EXERCISE PROMPT: Output exactly, please, the lines of the records below from the one containing "- Pour gérer" through the final line.

TASK DATA:
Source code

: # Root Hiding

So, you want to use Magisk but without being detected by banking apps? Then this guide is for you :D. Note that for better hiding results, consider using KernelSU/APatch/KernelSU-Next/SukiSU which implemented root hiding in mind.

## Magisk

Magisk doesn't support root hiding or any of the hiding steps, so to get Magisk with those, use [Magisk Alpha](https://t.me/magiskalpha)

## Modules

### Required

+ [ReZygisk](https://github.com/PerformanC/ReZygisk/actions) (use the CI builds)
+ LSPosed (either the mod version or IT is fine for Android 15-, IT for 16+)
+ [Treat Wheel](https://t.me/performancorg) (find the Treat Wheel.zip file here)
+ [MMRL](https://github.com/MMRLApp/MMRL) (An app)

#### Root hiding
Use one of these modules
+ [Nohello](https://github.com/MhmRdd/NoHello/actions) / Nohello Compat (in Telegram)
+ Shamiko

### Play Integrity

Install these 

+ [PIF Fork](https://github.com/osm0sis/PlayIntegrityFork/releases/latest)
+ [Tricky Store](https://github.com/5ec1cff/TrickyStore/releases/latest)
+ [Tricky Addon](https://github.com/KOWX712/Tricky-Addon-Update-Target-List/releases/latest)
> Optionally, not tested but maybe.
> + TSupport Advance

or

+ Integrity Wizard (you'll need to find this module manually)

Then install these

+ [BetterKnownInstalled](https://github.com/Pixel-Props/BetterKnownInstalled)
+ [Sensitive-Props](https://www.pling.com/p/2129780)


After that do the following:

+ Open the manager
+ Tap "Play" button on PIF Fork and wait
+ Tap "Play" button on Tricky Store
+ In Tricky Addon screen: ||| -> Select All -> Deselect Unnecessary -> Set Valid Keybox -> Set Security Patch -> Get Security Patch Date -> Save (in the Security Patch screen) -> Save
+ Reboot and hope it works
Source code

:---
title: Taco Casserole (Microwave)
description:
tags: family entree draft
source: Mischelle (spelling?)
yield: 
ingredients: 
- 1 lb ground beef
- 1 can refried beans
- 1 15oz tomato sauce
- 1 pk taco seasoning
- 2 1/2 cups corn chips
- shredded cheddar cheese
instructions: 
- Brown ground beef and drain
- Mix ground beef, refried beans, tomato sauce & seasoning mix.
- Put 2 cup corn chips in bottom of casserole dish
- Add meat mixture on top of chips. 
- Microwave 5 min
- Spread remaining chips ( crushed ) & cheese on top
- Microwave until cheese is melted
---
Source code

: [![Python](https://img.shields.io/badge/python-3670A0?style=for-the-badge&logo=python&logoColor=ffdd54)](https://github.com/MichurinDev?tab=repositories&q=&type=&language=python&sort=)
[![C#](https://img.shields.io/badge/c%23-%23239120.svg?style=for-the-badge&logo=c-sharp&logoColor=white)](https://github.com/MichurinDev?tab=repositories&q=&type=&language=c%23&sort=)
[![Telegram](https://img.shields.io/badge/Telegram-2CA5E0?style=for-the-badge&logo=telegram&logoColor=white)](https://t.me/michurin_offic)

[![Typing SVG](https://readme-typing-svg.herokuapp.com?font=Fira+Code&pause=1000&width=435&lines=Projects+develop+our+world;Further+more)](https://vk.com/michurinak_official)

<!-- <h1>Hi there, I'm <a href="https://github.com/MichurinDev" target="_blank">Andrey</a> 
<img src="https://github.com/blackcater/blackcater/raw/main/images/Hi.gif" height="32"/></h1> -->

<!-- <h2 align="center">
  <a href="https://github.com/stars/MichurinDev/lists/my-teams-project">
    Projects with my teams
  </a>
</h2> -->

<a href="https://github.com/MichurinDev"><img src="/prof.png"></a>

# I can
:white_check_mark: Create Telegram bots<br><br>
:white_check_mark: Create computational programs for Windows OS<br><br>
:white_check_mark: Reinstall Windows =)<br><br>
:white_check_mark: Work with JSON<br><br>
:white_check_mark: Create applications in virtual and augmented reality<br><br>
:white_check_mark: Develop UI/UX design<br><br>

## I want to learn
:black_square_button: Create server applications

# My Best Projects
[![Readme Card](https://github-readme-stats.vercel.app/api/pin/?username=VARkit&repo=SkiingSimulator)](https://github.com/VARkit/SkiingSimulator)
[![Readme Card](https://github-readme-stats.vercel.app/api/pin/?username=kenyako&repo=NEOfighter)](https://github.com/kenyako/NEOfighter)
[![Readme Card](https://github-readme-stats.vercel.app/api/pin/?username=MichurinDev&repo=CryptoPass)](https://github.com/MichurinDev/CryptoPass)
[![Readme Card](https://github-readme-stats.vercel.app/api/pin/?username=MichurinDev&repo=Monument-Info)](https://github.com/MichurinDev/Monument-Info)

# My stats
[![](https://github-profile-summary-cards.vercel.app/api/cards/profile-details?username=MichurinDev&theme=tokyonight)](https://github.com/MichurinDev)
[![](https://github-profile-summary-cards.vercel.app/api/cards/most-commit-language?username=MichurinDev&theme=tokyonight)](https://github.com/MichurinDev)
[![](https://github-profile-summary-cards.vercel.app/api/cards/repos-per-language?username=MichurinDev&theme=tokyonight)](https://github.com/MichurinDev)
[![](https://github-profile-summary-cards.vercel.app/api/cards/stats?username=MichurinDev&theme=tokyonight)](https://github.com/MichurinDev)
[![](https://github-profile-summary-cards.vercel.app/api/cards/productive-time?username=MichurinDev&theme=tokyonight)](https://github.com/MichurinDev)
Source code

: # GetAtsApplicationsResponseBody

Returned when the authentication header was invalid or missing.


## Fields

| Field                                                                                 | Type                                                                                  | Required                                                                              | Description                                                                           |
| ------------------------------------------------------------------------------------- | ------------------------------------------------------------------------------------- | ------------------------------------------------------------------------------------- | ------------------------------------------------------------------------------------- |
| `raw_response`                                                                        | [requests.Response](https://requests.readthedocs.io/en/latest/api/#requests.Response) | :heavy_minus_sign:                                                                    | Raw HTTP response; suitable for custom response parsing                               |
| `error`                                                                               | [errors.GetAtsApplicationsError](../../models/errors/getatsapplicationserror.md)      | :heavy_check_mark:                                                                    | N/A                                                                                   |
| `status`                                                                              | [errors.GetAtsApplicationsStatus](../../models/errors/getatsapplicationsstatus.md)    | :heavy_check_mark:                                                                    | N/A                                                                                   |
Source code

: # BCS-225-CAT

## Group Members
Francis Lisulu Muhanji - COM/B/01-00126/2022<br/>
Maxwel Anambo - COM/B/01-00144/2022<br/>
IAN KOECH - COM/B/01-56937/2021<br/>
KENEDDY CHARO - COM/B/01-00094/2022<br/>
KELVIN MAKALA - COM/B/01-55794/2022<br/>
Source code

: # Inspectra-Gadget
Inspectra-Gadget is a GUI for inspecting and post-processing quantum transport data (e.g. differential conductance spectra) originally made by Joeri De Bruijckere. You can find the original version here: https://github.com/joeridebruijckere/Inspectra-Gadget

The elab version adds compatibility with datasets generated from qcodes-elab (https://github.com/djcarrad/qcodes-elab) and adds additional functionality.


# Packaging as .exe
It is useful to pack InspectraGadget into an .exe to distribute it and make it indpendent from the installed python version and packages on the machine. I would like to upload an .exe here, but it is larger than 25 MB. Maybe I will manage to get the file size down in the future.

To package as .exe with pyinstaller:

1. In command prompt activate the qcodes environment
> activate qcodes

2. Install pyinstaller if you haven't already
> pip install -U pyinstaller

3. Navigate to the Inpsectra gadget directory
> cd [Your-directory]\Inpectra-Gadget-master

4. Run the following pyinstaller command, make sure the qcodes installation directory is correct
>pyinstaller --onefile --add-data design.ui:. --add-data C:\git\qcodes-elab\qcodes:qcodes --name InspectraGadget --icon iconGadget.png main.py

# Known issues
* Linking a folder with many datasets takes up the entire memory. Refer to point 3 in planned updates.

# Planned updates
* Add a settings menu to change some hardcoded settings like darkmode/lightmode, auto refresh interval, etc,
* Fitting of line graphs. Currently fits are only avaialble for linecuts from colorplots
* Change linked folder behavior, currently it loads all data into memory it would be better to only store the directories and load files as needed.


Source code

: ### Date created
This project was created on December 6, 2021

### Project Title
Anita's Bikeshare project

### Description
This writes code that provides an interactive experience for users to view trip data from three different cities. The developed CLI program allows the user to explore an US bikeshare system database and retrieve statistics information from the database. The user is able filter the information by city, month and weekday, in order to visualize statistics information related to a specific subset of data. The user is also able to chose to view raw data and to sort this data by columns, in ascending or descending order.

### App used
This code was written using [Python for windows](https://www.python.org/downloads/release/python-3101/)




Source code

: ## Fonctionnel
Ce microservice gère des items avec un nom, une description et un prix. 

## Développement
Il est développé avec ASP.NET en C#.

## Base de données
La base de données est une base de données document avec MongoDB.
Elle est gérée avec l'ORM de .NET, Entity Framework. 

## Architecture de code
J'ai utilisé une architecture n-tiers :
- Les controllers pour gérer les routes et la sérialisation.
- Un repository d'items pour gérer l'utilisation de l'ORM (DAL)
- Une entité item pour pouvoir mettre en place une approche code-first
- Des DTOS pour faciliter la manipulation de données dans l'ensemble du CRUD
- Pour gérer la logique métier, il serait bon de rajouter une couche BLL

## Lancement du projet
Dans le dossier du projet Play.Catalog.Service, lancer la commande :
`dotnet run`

ANSWER BOX:
- Pour gérer la logique métier, il serait bon de rajouter une couche BLL

## Lancement du projet
Dans le dossier du projet Play.Catalog.Service, lancer la commande :
`dotnet run`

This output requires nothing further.